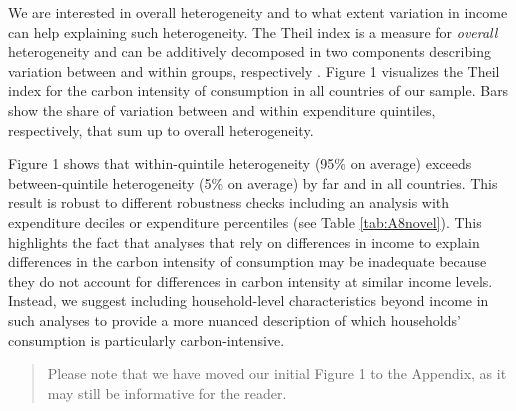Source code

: \documentclass[11pt]{article}
\newenvironment{response}
{\begin{quote}\color{black}}
{\end{quote}}
\begin{document}
\begin{revisionbox}
    We are interested in overall heterogeneity and to what extent variation in income can help explaining such heterogeneity. The Theil index is a measure for \textit{overall} heterogeneity and can be additively decomposed in two components describing variation between and within groups, respectively \autocite{Shorrocks.1980,Cowell.2011a}. Figure 1 visualizes the Theil index for the carbon intensity of consumption in all countries of our sample. Bars show the share of variation between and within expenditure quintiles, respectively, that sum up to overall heterogeneity. 


Figure 1 shows that within-quintile heterogeneity (95\% on average) exceeds between-quintile heterogeneity (5\% on average) by far and in all countries. This result is robust to different robustness checks including an analysis with expenditure deciles or expenditure percentiles (see Table \ref{tab:A8novel}). This highlights the fact that analyses that rely on differences in income to explain differences in the carbon intensity of consumption may be inadequate because they do not account for differences in carbon intensity at similar income levels. Instead, we suggest including household-level characteristics beyond income in such analyses to provide a more nuanced description of which households' consumption is particularly carbon-intensive.

\end{revisionbox}

\begin{response}
    
Please note that we have moved our initial Figure 1 to the Appendix, as it may still be informative for the reader.


\end{response}
\end{document}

##############################

Above are the records; repeat them all exactly, without the pictures.

The answer:
Source code

: \documentclass[11pt]{article}
\newenvironment{response}
{\begin{quote}\color{black}}
{\end{quote}}
\begin{document}
\begin{revisionbox}
    We are interested in overall heterogeneity and to what extent variation in income can help explaining such heterogeneity. The Theil index is a measure for \textit{overall} heterogeneity and can be additively decomposed in two components describing variation between and within groups, respectively \autocite{Shorrocks.1980,Cowell.2011a}. Figure 1 visualizes the Theil index for the carbon intensity of consumption in all countries of our sample. Bars show the share of variation between and within expenditure quintiles, respectively, that sum up to overall heterogeneity. 


Figure 1 shows that within-quintile heterogeneity (95\% on average) exceeds between-quintile heterogeneity (5\% on average) by far and in all countries. This result is robust to different robustness checks including an analysis with expenditure deciles or expenditure percentiles (see Table \ref{tab:A8novel}). This highlights the fact that analyses that rely on differences in income to explain differences in the carbon intensity of consumption may be inadequate because they do not account for differences in carbon intensity at similar income levels. Instead, we suggest including household-level characteristics beyond income in such analyses to provide a more nuanced description of which households' consumption is particularly carbon-intensive.

\end{revisionbox}

\begin{response}
    
Please note that we have moved our initial Figure 1 to the Appendix, as it may still be informative for the reader.


\end{response}
\end{document}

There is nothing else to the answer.